CCKL is developing a 12MW biomass-fueled, on-grid electricity generation project in Baringo County, Kenya. The project is CCKL’s first project in sub-Saharan Africa. In the late stage of the development of the project, the Power Africa team has worked with CCKL to address key constraints. The Power Africa team facilitated power purchase agreement negotiations with Kenyan authorities as well as helped resolve issues with the grid connection, helping bring the Cummins project to fruition. The Power Africa team was also instrumental in project preparation analysis, including a feasibility study.
Details of the CCKL project in Baringo include:
• The power plant uses modular units, allowing project sizing to match local opportunities or constraints.

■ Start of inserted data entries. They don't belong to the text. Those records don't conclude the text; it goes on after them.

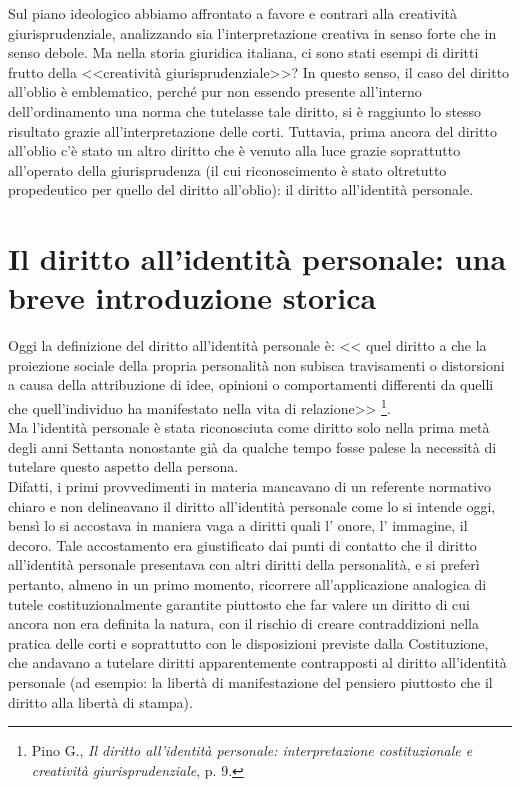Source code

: Sul piano ideologico abbiamo affrontato a favore e contrari alla creatività giurisprudenziale, analizzando sia l'interpretazione creativa in senso forte che in senso debole. 
Ma nella storia giuridica italiana, ci sono stati esempi di diritti frutto della <<creatività giurisprudenziale>>?
In questo senso, il caso del diritto all'oblio è emblematico, perché pur non essendo presente all'interno dell'ordinamento una norma che tutelasse tale diritto, si è raggiunto lo stesso risultato grazie all'interpretazione delle corti.
Tuttavia, prima ancora del diritto all'oblio c'è stato un altro diritto che è venuto alla luce grazie soprattutto all'operato della giurisprudenza (il cui riconoscimento è stato oltretutto propedeutico per quello del diritto all'oblio): il diritto all'identità personale.

\section{Il diritto all'identità personale: una breve introduzione storica}
Oggi la definizione del diritto all'identità personale è: << quel diritto a che la proiezione sociale della propria personalità non subisca travisamenti
o distorsioni a causa della attribuzione di idee, opinioni o comportamenti differenti da quelli che quell’individuo ha manifestato nella vita di relazione>>
\footnote{Pino G.,\textit{ Il diritto all'identità personale: interpretazione costituzionale e creatività giurisprudenziale}, p. 9.}.
\\Ma l'identità personale è stata riconosciuta come diritto solo nella prima metà degli anni Settanta nonostante già da qualche tempo fosse palese la necessità di tutelare questo aspetto della persona.
\\Difatti, i primi provvedimenti in materia mancavano di un referente normativo chiaro e non delineavano il diritto all’identità personale come lo si intende oggi, bensì lo si accostava in maniera vaga a diritti quali l' onore, l' immagine, il decoro.
Tale accostamento era giustificato dai punti di contatto che il diritto all'identità personale presentava con altri diritti della personalità, e si preferì pertanto, almeno in un primo momento, ricorrere all'applicazione analogica di tutele costituzionalmente garantite piuttosto che far valere un diritto di cui ancora non era definita la natura, con il rischio di creare contraddizioni nella pratica delle corti e soprattutto con le disposizioni previste dalla Costituzione, che andavano a tutelare diritti apparentemente contrapposti al diritto all'identità personale (ad esempio: la libertà di manifestazione del pensiero piuttosto che il diritto alla libertà di stampa).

Generation units can be designed, constructed, and commissioned quickly.
• CCL projects may be either located on-grid or in conjunction with isolated mini-grids. CCL has the expertise to operate and maintain mini-grid networks.
• CCL uses a biomass gasification technology that converts biomass into three components: electricity, waste heat and residual char. Electricity is fed to a grid (either isolated mini-grid, national grid) or captive customer; waste heat can be used in various processes, including those related to agriculture; the residual char can be used as a water filtration medium and as a fertilizer. The technology has very limited water requirements, and water that is used is recycled.
• CCKL is proposing to use mesquite wood as the source of biomass. From 1973, massive plantings of mesquite wood – known in Kenya as “mathenge weed” – were started around the Baringo County area, in an attempt to eradicate desertification of the land. However, as an invasive weed, mathenge weed invades agricultural and pasture land, watercourses, roadsides and wasteland, if left unmanaged. The use of mathenge weed means that the CCKL project will not compete for land versus agricultural use, and will actually open up land for pastoralists and agriculture – a link being established with the Feed the Future initiative.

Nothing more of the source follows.